Anvisa amplia regulamentação e autoriza novos usos da cannabis medicinal no Brasil.
(Imagem: TV Brasil)
A Agência Nacional de Vigilância Sanitária (Anvisa) aprovou, nesta quarta-feira (28), uma nova resolução que amplia o uso de terapias à base de cannabis medicinal no Brasil. A medida autoriza a venda de produtos com canabidiol em farmácias de manipulação e permite a produção da planta em território nacional por empresas, exclusivamente para fins medicinais e científicos.
Com a norma, passa a ser permitida a comercialização de medicamentos para uso bucal, sublingual e dermatológico, além da possibilidade de importação da planta ou de seus extratos para a fabricação de produtos farmacêuticos autorizados.
A resolução também estabelece um limite máximo de 0,3% de THC (tetrahidrocanabinol) nos materiais importados ou adquiridos no país. O composto é utilizado no tratamento de pessoas com doenças crônicas, debilitantes e refratárias a terapias convencionais.
As mudanças atendem a uma determinação do Supremo Tribunal Federal (STF), que, no fim de 2025, ordenou que a Anvisa regulamentasse o uso da cannabis exclusivamente para fins medicinais, garantindo segurança jurídica e acesso controlado aos pacientes.
Avanço com ressalvas
A decisão da Anvisa foi recebida com otimismo por parte de especialistas e entidades ligadas à causa, embora também tenha gerado críticas pontuais. Para o advogado Emilio Figueiredo, um dos fundadores da primeira associação voltada ao acesso à cannabis medicinal no país, a condução do processo foi positiva.
“Foi surpreendente e muito interessante ver a abertura para escuta”, afirmou. Segundo ele, a nova regulamentação tende a trazer mais clareza e efetividade na ampliação do acesso aos tratamentos.
Representando associações de pacientes, Jair Pereira Barbosa Júnior, da Federação das Associações de Cannabis Terapêutica (Fact), destacou que a norma pode reduzir a insegurança jurídica enfrentada por entidades que atuam no fornecimento da substância, além de reconhecer a capacidade de organização do movimento associativo.

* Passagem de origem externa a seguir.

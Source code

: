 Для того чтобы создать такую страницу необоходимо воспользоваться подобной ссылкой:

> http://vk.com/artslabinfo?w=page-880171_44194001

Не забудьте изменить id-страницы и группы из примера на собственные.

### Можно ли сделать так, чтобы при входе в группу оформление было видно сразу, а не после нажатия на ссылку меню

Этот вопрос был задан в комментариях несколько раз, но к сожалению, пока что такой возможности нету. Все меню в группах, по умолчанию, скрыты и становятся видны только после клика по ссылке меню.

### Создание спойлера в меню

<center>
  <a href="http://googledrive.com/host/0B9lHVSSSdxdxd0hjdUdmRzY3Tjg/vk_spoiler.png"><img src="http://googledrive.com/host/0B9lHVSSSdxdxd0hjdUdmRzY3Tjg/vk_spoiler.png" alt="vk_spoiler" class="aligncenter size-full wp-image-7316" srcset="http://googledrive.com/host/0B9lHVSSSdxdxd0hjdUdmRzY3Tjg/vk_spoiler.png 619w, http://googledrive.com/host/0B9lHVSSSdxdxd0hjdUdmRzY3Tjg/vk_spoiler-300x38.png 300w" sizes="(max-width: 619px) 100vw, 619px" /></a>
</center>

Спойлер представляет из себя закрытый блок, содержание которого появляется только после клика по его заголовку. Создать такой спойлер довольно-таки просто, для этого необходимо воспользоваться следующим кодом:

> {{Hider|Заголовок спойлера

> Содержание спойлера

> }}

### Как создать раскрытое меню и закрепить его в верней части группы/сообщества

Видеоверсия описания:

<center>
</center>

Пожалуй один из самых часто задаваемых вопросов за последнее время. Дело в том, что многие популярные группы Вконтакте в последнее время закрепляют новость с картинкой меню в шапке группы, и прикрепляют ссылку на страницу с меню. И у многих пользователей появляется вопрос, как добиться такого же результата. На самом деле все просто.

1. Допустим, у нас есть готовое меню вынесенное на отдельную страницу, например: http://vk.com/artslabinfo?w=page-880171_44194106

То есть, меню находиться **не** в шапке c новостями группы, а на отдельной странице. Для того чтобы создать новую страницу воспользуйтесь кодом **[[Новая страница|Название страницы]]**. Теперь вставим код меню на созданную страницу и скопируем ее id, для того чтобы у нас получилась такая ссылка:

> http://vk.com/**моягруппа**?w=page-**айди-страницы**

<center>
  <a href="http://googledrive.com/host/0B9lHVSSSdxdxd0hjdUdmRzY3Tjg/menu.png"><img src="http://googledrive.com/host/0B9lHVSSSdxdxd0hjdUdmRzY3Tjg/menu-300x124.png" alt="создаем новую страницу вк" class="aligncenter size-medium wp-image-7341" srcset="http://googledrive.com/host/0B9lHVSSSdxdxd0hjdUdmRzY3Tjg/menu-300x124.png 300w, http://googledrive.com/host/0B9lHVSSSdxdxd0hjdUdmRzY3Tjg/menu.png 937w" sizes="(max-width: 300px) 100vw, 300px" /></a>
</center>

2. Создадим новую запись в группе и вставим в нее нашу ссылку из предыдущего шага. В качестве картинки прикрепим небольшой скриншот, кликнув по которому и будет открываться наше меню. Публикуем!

Crescimento do uso medicinal no país
Mesmo com entraves regulatórios ao longo dos anos, o uso da cannabis medicinal segue em expansão no Brasil. Dados do anuário da Kaya Mind 2025 apontam que 873 mil pessoas estão em tratamento com medicamentos à base da planta — o maior número já registrado.
Atualmente, existem 315 associações que fornecem cannabis medicinal, sendo que 47 delas possuem autorização judicial para cultivo. Ao todo, essas organizações mantêm cerca de 27 hectares de plantio.
O mercado também apresenta crescimento financeiro. Em 2025, o faturamento do setor chegou a R$ 971 milhões, alta de 8,4% em relação ao ano anterior. O potencial do segmento levou o país a sediar a ExpoCannabis Brasil, que realizou sua terceira edição no ano passado.
No campo da prescrição, a proporção é de cerca de 2,7 médicos prescritores a cada 10 mil pacientes. Embora o uso esteja mais disseminado entre médicos, a adesão ainda é baixa entre dentistas, com apenas 0,2% indicando terapias canábicas.
Desde 2015, o poder público já gastou R$ 377,7 milhões com fornecimento de produtos à base de cannabis. Atualmente, apenas cinco estados ainda não possuem legislação específica sobre o fornecimento público da substância. Além disso, 85% dos municípios brasileiros já tiveram ao menos um paciente tratado com cannabis medicinal desde 2019.